Die Rede des Danziger Stadtpräsidenten Pawel Adamowicz vor der Jahreskonferenz der Neuen Hanse Interregio (NHI) im WTC Bremen

02.11.2001

„Erweiterung der EU als Herausforderung für die nördlichen Regionen –
Polnische Perspektive der Ostsee – Zukünftiges Binnenmeer der Union“

Der Danziger Stadtpräsident Pawel Adamowicz spricht heute (Freitag, 2.11.2001) vor der Jahreskonferenz der Neuen Hanse Interregio (NHI) im World-Trade-Center (WTC) in Bremen. In seiner Rede zum Thema „Erweiterung der EU als Herausforderung für die nördlichen Regionen – Polnische Perspektive der Ostsee – Zukünftiges Binnenmeer der Union“ wird Stadtpräsident Adamiwicz unter anderem ausführen:


„Vor allem möchte ich herzlich dem Bürgermeister der Freien Hansestadt Bremen, Hennig Scherf, danken für die Einladung, am Jahrestreffen der Neuen Hanse Interregio teilnehmen zu dürfen. Zum ersten Mal habe ich die Ehre, und auch das Vergnügen, dabei zu sein bei den Beratungen des so wichtigen und meinungsbildenden Gremiums mit überregionaler Bedeutung.

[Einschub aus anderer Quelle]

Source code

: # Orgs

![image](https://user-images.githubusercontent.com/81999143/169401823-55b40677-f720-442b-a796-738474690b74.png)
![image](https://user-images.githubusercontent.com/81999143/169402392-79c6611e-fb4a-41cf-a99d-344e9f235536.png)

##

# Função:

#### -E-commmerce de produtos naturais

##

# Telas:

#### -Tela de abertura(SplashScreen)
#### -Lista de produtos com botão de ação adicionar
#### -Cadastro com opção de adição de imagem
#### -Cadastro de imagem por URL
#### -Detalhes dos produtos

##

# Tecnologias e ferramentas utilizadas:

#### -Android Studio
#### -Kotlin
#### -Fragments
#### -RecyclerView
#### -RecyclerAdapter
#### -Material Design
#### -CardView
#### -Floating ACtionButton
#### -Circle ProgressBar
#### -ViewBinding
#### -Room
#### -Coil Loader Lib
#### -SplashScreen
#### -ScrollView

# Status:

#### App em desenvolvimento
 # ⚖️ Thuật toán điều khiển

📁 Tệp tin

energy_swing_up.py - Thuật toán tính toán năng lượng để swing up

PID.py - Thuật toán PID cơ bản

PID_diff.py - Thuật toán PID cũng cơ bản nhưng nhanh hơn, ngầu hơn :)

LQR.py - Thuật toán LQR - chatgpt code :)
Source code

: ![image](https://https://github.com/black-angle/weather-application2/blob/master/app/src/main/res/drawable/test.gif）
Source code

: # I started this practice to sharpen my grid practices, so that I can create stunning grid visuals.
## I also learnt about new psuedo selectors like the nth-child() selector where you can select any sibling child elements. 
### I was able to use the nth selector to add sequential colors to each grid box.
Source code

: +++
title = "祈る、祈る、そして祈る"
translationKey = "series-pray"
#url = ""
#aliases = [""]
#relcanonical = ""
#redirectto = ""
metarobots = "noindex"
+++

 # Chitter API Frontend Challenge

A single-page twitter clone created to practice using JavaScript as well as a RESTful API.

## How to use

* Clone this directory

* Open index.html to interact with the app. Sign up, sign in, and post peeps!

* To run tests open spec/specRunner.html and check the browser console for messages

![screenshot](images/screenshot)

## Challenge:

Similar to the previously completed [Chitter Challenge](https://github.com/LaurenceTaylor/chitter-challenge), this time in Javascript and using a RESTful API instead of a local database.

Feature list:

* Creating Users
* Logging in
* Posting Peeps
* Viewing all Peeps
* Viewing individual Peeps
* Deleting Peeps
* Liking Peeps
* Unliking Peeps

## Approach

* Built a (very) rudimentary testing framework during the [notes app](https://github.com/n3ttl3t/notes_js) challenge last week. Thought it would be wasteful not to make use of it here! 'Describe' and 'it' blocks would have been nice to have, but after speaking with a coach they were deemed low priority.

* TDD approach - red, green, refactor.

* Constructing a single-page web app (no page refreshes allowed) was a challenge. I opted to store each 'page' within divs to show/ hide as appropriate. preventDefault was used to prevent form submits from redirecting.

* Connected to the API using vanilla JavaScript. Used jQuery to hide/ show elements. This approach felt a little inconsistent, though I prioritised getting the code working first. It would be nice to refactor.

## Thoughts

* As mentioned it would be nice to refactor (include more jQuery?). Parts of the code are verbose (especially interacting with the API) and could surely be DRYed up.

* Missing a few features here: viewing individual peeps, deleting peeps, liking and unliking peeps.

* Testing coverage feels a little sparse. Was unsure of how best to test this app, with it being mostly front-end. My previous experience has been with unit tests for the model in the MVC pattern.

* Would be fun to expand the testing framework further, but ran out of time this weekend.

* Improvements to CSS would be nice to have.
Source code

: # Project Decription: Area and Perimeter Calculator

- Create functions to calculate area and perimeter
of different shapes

Man spricht viel den Herausforderungen und auch von den Hoffnungen, die die Ostseeregionen und auch die Länder Mittel- und Osteuropas mit der Ostsee verbinden und dieses Meer als zukünftiges inneres Meer der Europäischen Union sehen. Ich möchte hierzu mich auf die Erfahrungen berufen, die Danzig in diesem Bereich bereits zu verzeichnen hat.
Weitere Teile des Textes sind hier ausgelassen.